Exercise details: Without including any image, repeat every record exactly.
==========
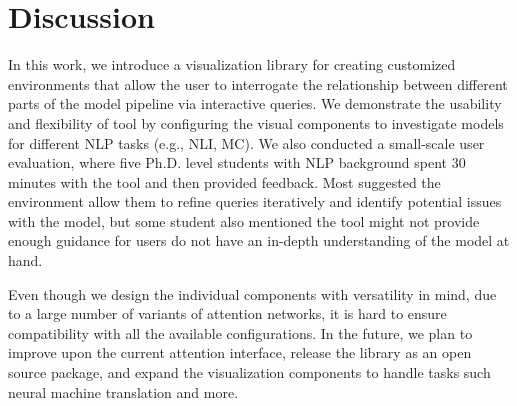 \section{Discussion}
In this work, we introduce a visualization library for creating customized environments that allow the user to interrogate the relationship between different parts of the model pipeline via interactive queries.
%
We demonstrate the usability and flexibility of tool by configuring the visual components to investigate models for different NLP tasks (e.g., NLI, MC).
%
We also conducted a small-scale user evaluation, where five Ph.D. level students with NLP background spent 30 minutes with the tool and then provided feedback. Most suggested the environment allow them to refine queries iteratively and identify potential issues with the model, but some student also mentioned the tool might not provide enough guidance for users do not have an in-depth understanding of the model at hand.

Even though we design the individual components with versatility in mind, due to a large number of variants of attention networks, it is hard to ensure compatibility with all the available configurations.
%
In the future, we plan to improve upon the current attention interface, release the library as an open source package, and expand the visualization components to handle tasks such neural machine translation and more. 
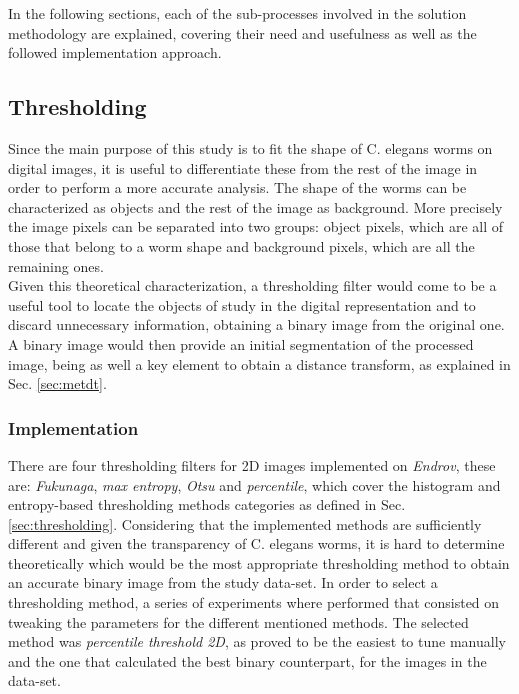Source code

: In the following sections, each of the sub-processes involved in the solution
methodology are explained, covering their need and usefulness as
well as the followed implementation approach.

  

\subsection{Thresholding}
\label{sec:metthres}

Since the main purpose of this study is to fit the shape of C. elegans worms on digital
images, it is useful to differentiate these from the rest of the image in order to perform a more 
accurate analysis. The shape of the worms
can be characterized as objects and the rest of the image as background. More precisely
the image pixels can be separated into two groups: object pixels, which are all of those
that belong to a worm shape and background pixels, which are all the remaining ones.\\

Given this theoretical characterization, a thresholding filter would come to be a useful tool 
to locate the objects of study in the digital representation and to discard unnecessary 
information, obtaining a binary image from the original one. A binary image would then provide
an initial segmentation of the processed image, being as well a key element to obtain
a distance transform, as explained in Sec. \ref{sec:metdt}.

\subsubsection{Implementation}
\label{sec:thresimp}
There are four thresholding filters for 2D images implemented on \emph{Endrov}, these are: 
\emph{Fukunaga}, \emph{max entropy}, \emph{Otsu} and \emph{percentile}, which cover the 
histogram and entropy-based thresholding methods categories as defined in Sec.\ref{sec:thresholding}.
Considering that the implemented methods are sufficiently different and given the transparency
of C. elegans worms, it is hard to determine theoretically which would be the most appropriate 
thresholding method to obtain an accurate binary image from the study data-set. In order 
to select a thresholding method, a series of experiments where performed that consisted on 
tweaking the parameters for the different mentioned methods. 
The selected method was \emph{percentile threshold 2D}, as proved to be the easiest to tune manually and the 
one that calculated the best binary counterpart, for the images in the data-set.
==========
Answer to the exercise:
 \section{Discussion}
In this work, we introduce a visualization library for creating customized environments that allow the user to interrogate the relationship between different parts of the model pipeline via interactive queries.
%
We demonstrate the usability and flexibility of tool by configuring the visual components to investigate models for different NLP tasks (e.g., NLI, MC).
%
We also conducted a small-scale user evaluation, where five Ph.D. level students with NLP background spent 30 minutes with the tool and then provided feedback. Most suggested the environment allow them to refine queries iteratively and identify potential issues with the model, but some student also mentioned the tool might not provide enough guidance for users do not have an in-depth understanding of the model at hand.

Even though we design the individual components with versatility in mind, due to a large number of variants of attention networks, it is hard to ensure compatibility with all the available configurations.
%
In the future, we plan to improve upon the current attention interface, release the library as an open source package, and expand the visualization components to handle tasks such neural machine translation and more. 
Source code

: In the following sections, each of the sub-processes involved in the solution
methodology are explained, covering their need and usefulness as
well as the followed implementation approach.

  

\subsection{Thresholding}
\label{sec:metthres}

Since the main purpose of this study is to fit the shape of C. elegans worms on digital
images, it is useful to differentiate these from the rest of the image in order to perform a more 
accurate analysis. The shape of the worms
can be characterized as objects and the rest of the image as background. More precisely
the image pixels can be separated into two groups: object pixels, which are all of those
that belong to a worm shape and background pixels, which are all the remaining ones.\\

Given this theoretical characterization, a thresholding filter would come to be a useful tool 
to locate the objects of study in the digital representation and to discard unnecessary 
information, obtaining a binary image from the original one. A binary image would then provide
an initial segmentation of the processed image, being as well a key element to obtain
a distance transform, as explained in Sec. \ref{sec:metdt}.

\subsubsection{Implementation}
\label{sec:thresimp}
There are four thresholding filters for 2D images implemented on \emph{Endrov}, these are: 
\emph{Fukunaga}, \emph{max entropy}, \emph{Otsu} and \emph{percentile}, which cover the 
histogram and entropy-based thresholding methods categories as defined in Sec.\ref{sec:thresholding}.
Considering that the implemented methods are sufficiently different and given the transparency
of C. elegans worms, it is hard to determine theoretically which would be the most appropriate 
thresholding method to obtain an accurate binary image from the study data-set. In order 
to select a thresholding method, a series of experiments where performed that consisted on 
tweaking the parameters for the different mentioned methods. 
The selected method was \emph{percentile threshold 2D}, as proved to be the easiest to tune manually and the 
one that calculated the best binary counterpart, for the images in the data-set.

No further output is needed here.